HNNA’s filings and disclosures collectively paint a compact, high‑conviction commercial model with a handful of structural constraints:

  • Renewal and termination dynamics create governance risk. Advisory agreements must be renewed annually by a fund’s board or, in some cases, by shareholder vote; several filings note termination without penalty on roughly 60 days’ notice. This places meaningful influence with trustees and fund shareholders and limits long‑term contractual lock‑in.
  • Revenue volatility is structural. Because fees are AUM‑linked and calculated daily, market moves and net flows transmit directly to revenue; FY2025 AUM fell to $4.2 billion (an 8.6% decline year‑over‑year), illustrating how flows and markets affect top‑line.
  • Concentration amplifies idiosyncratic risk. Historically ~75% of AUM sits in five or six funds, and roughly 90%+ of operating revenue is derived from advisory/shareholder fees tied to the Hennessy Funds—loss of assets or fee concessions in a few funds materially alter margins.
  • Distribution dependency. The company relies on U.S. distribution channels (financial institutions, advisors, broker‑dealers), so changes in intermediary shelf space or platform economics could constrain flows.
  • Active service provider role with regulatory oversight. HNNA acts as discretionary portfolio manager and fiduciary under the 1940 Act; that role both secures recurring engagement and exposes the firm to regulatory and reputational risk if compliance or performance problems occur.
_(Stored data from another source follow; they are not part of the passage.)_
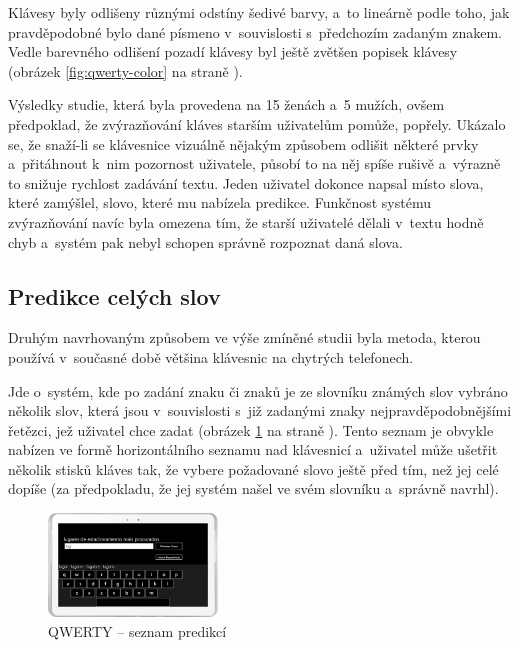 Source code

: \documentclass[a4paper,11pt,openany]{book} %
\begin{document}
Klávesy byly odlišeny různými odstíny šedivé barvy, a~to lineárně podle toho, jak pravděpodobné bylo dané písmeno v~souvislosti s~předchozím zadaným znakem. Vedle barevného odlišení pozadí klávesy byl ještě zvětšen popisek klávesy (obrázek \ref{fig:qwerty-color} na straně \pageref{fig:qwerty-color}). 

Výsledky studie, která byla provedena na 15 ženách a~5 mužích, ovšem předpoklad, že zvýrazňování kláves starším uživatelům pomůže, popřely. Ukázalo se, že snaží-li se klávesnice vizuálně nějakým způsobem odlišit některé prvky a~přitáhnout k~nim pozornost uživatele, působí to na něj spíše rušivě a~výrazně to snižuje rychlost zadávání textu. Jeden uživatel dokonce napsal místo slova, které zamýšlel, slovo, které mu nabízela predikce. Funkčnost systému zvýrazňování navíc byla omezena tím, že starší uživatelé dělali v~textu hodně chyb a~systém pak nebyl schopen správně rozpoznat daná slova.

\subsection{Predikce celých slov}

Druhým navrhovaným způsobem ve výše zmíněné studii byla metoda, kterou používá v~současné době většina klávesnic na chytrých telefonech.

Jde o~systém, kde po zadání znaku či znaků je ze slovníku známých slov vybráno několik slov, která jsou v~souvislosti s~již zadanými znaky nejpravděpodobnějšími řetězci, jež uživatel chce zadat (obrázek \ref{fig:qwerty-predict} na straně \pageref{fig:qwerty-predict}). Tento seznam je obvykle nabízen ve formě horizontálního seznamu nad klávesnicí a~uživatel může ušetřit několik stisků kláves tak, že vybere požadované slovo ještě před tím, než jej celé dopíše (za předpokladu, že jej systém našel ve svém slovníku a~správně navrhl). 

\begin{figure}[ht]
	\centering
	\includegraphics[width=0.4\textwidth]{qwerty_predict}
	\caption{QWERTY -- seznam predikcí}
	\label{fig:qwerty-predict}
\end{figure}
\end{document}
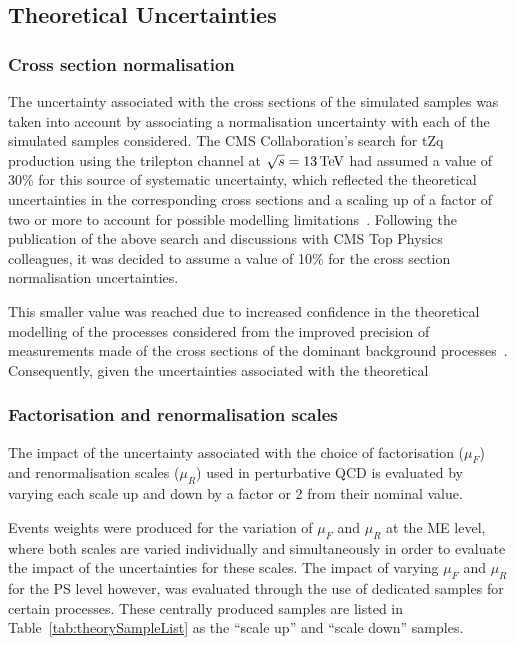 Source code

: \subsection{Theoretical Uncertainties}\label{sec:theorySysts}
\subsubsection{Cross section normalisation}
The uncertainty associated with the cross sections of the simulated samples was taken into account by associating a normalisation uncertainty with each of the simulated samples considered.
The CMS Collaboration's search for tZq production using the trilepton channel at $\sqrt{s} = 13\,\text{Te\hspace{-.08em}V}$ had assumed a value of 30\% for this source of systematic uncertainty, which reflected the theoretical uncertainties in the corresponding cross sections and a scaling up of a factor of two or more to account for possible modelling limitations~\cite{Sirunyan:2017nbr}.
Following the publication of the above search and discussions with CMS Top Physics colleagues, it was decided to assume a value of 10\% for the cross section normalisation uncertainties.

This smaller value was reached due to increased confidence in the theoretical modelling of the processes considered from the improved precision of measurements made of the cross sections of the dominant background processes~\cite{crossSectionSystematics,combineNick}.
Consequently, given the uncertainties associated with the  theoretical 


\subsubsection{Factorisation and renormalisation scales}
The impact of the uncertainty associated with the choice of factorisation ($\mu_{F}$) and renormalisation scales ($\mu_{R}$) used in perturbative QCD is evaluated by varying each scale up and down by a factor or 2 from their nominal value.

Events weights were produced for the variation of $\mu_{F}$ and $\mu_{R}$ at the ME level, where both scales are varied individually and simultaneously in order to evaluate the impact of the uncertainties for these scales.
The impact of varying $\mu_{F}$ and $\mu_{R}$ for the PS level however, was evaluated through the use of dedicated samples for certain processes.
These centrally produced samples are listed in Table~\ref{tab:theorySampleList} as the ``scale up'' and ``scale down'' samples.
Investment takeaways and operational checklist

  • Primary thesis: HNNA is a focused adviser whose economics are tightly coupled to a small, internally managed family of funds; that creates both clear upside from asset growth and concentrated downside from fund‑level outflows or fee pressure.
  • Monitor: quarterly AUM trends and flows, fund‑level concentration (which funds hold the majority of AUM), trustee votes or contract renewals, distribution placements on major platforms, and any material regulatory or litigation developments.
  • Red flags: sustained net outflows from top funds, unexpected fee waivers or unitary fee expansions tied to ETF structures, or loss of distribution shelf access at major intermediaries.
  • Operational strength: in return, HNNA controls portfolio management and distribution marketing for its funds and earns unitary fees on certain products — a simple, aligned revenue model when assets grow.

For a streamlined view of HNNA’s customer relationships and how they map to revenue risk, consult our platform: https://nullexposure.com/

Hennessy Advisors’ customer footprint is compact and exposed—investors in the equity should treat fund performance and distribution dynamics as first‑order drivers of the stock.